Search code examples
apache-kafkaapache-kafka-connectdebezium

how to distribute messages to all partitions in topic defined by `offset.storage.topic` in kafka connect


I have deployed debezium using the docker image pulled from docker pull debezium/connect

In the documentation provided at https://hub.docker.com/r/debezium/connect the description for one of the environment variable OFFSET_STORAGE_TOPIC is as follows:

This environment variable is required when running the Kafka Connect service. Set this to the name of the Kafka topic where the Kafka Connect services in the group store connector offsets. The topic must have a large number of partitions (e.g., 25 or 50), be highly replicated (e.g., 3x or more) and should be configured for compaction.

I've created the required topic named mydb-connect-offsets with 25 partitions and replication factor of 5.

The deployment is successful and everything is working fine. A sample message in mydb-connect-offsets topic looks like this. The key is ["sample-connector",{"server":"mydatabase"}] and value is

{
   "transaction_id": null,
   "lsn_proc": 211534539955768,
   "lsn_commit": 211534539955768,
   "lsn": 211534539955768,
   "txId": 709459398,
   "ts_usec": 1675076680361908
}

As the key is fixed, all the messages are getting to the same partition of the topic.

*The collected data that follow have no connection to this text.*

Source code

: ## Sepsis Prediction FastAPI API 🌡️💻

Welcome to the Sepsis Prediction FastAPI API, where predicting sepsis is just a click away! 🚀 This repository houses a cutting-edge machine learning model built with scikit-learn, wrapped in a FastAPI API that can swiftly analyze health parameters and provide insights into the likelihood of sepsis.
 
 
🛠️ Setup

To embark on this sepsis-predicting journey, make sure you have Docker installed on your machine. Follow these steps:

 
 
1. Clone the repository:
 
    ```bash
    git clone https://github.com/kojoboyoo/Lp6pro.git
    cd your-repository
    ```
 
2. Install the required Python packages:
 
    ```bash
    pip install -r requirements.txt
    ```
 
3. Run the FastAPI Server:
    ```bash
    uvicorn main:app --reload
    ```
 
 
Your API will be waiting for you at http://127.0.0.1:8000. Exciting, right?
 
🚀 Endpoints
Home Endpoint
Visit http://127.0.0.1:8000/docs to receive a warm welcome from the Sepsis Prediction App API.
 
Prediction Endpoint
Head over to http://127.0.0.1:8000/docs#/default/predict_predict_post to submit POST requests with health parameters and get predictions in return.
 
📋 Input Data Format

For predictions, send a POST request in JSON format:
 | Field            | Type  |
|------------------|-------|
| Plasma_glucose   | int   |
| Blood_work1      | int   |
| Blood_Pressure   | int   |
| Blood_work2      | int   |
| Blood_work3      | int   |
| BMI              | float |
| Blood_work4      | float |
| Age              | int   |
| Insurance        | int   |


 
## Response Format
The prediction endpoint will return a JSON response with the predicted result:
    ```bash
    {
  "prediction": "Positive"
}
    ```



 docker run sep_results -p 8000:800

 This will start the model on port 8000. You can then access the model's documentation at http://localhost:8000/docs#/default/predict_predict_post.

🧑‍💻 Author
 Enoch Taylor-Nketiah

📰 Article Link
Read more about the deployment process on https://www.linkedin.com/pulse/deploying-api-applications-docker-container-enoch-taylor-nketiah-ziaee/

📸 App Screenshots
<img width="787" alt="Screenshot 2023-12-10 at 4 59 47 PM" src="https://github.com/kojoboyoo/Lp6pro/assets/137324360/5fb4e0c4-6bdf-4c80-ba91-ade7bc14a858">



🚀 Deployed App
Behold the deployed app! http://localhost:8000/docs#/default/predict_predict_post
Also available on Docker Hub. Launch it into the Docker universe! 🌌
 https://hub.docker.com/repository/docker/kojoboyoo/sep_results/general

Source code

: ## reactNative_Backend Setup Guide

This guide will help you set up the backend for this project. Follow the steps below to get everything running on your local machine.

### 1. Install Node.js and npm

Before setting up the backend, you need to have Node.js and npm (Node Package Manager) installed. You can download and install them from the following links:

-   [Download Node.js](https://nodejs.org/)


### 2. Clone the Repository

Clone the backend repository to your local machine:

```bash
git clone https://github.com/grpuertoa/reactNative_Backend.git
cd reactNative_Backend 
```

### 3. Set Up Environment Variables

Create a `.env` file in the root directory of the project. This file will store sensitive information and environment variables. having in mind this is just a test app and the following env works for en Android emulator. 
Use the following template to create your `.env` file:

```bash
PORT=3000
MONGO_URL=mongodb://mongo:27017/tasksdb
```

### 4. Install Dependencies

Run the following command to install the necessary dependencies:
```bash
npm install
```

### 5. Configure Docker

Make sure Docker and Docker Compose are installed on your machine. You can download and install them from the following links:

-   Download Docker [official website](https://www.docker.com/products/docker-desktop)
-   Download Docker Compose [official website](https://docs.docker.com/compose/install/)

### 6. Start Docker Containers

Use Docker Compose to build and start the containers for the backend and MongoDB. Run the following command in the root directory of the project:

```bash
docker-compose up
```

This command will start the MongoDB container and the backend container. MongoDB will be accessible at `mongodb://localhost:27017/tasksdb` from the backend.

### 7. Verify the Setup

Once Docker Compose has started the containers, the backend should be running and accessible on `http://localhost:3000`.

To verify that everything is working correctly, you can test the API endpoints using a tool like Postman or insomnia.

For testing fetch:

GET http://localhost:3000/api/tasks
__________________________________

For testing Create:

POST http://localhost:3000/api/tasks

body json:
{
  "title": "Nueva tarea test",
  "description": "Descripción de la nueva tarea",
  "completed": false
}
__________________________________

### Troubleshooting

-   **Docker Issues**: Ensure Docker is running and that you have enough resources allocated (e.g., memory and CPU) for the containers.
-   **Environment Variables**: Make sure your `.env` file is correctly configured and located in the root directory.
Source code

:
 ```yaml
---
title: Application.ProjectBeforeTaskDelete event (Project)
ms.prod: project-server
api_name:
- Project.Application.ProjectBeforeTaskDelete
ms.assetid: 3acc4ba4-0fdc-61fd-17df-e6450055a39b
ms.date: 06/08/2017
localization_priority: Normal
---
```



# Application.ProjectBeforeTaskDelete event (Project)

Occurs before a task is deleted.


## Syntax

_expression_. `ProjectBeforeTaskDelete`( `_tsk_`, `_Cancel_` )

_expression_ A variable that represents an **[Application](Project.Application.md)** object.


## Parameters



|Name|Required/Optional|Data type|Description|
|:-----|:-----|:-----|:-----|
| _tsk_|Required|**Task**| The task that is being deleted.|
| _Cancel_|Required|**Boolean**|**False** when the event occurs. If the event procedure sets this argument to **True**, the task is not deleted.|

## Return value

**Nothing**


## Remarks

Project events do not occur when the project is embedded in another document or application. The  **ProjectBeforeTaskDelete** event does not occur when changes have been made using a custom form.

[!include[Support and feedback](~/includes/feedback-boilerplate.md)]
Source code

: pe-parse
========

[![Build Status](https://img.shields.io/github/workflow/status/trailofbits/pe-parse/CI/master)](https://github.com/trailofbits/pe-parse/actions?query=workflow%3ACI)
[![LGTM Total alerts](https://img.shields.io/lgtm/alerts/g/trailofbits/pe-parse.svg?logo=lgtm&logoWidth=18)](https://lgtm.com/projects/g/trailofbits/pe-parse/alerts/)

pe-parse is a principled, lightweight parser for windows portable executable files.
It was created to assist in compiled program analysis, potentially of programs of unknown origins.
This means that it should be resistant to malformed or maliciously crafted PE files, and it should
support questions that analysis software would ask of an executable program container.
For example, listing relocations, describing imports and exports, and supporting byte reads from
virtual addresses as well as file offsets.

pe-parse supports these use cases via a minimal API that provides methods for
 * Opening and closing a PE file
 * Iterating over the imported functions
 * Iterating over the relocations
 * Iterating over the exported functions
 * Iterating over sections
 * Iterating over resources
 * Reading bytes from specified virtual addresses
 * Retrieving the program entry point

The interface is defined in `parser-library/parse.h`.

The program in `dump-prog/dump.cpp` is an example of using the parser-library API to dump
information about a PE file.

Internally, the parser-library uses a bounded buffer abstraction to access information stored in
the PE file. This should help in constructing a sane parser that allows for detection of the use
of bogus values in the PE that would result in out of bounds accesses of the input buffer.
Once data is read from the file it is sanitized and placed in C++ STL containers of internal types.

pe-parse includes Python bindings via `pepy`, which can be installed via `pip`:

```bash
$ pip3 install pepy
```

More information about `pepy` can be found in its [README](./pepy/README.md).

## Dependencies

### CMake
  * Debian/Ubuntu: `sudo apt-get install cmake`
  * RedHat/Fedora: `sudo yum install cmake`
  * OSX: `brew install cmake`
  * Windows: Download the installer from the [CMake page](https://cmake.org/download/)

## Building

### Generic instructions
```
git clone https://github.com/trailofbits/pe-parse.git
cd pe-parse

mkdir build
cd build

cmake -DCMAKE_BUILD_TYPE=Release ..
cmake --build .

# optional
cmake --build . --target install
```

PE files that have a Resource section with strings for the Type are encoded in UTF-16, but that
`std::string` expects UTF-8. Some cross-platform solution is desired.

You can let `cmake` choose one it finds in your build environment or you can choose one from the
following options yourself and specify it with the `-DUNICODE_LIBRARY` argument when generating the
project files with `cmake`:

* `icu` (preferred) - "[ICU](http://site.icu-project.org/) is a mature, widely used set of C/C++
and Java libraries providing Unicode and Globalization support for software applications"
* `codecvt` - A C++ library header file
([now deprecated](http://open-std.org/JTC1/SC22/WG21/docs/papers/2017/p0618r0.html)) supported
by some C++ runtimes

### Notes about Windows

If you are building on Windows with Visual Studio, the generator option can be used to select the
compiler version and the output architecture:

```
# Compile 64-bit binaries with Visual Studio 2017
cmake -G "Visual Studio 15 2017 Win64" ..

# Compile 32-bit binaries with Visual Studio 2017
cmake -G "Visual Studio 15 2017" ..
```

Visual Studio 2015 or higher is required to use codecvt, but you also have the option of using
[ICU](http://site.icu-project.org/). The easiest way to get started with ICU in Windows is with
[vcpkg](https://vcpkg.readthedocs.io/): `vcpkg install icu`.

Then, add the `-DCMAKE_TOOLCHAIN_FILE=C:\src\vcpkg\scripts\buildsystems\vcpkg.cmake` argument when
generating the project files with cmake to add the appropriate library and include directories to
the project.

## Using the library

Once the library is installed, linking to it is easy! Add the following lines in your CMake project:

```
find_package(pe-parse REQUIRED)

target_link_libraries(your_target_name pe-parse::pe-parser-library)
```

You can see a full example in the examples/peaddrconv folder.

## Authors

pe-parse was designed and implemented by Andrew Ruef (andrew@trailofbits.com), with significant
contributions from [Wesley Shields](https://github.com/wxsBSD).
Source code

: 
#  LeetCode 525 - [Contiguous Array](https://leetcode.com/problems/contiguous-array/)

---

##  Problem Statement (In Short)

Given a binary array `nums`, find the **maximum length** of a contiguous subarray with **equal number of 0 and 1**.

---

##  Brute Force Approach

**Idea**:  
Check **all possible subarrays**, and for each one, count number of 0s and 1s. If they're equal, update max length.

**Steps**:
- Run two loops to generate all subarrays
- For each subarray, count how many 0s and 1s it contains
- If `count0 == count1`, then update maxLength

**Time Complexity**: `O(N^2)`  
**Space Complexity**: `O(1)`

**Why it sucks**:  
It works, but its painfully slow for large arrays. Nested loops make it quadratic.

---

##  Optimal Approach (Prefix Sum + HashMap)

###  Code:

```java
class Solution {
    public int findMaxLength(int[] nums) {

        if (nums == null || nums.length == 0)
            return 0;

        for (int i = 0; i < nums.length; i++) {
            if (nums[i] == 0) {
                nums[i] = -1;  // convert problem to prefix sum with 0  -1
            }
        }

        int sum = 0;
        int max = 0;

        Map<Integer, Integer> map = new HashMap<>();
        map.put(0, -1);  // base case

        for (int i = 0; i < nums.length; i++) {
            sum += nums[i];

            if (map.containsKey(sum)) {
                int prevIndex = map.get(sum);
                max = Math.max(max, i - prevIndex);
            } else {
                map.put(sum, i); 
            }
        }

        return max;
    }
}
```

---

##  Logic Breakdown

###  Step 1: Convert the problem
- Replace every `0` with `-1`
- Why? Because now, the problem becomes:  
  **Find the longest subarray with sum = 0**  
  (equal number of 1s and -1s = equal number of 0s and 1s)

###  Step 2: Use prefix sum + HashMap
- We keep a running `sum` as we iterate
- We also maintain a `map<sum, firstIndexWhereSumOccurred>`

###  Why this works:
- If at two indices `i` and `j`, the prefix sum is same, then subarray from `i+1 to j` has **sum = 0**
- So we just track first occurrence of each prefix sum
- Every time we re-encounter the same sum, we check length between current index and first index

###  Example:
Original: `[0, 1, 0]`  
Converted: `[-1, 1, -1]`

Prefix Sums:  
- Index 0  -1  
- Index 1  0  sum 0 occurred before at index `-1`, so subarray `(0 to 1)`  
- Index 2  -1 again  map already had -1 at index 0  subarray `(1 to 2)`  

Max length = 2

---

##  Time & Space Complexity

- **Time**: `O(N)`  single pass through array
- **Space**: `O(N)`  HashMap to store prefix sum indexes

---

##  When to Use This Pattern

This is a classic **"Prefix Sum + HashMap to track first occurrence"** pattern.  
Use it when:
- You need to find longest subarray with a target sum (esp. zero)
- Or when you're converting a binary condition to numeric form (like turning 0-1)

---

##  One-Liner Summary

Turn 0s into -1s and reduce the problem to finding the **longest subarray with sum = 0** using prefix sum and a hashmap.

My question is why does the documentation says that the topic must have a large number of partitions when only one partition is going to be used eventually? Also, what needs to be done to distribute the messages across all partitions?


Solution

  • The offsets are keyed by connector name because they must be ordered.

    The large partition count is to manage offset storage of many distinct connectors in parallel, not only one.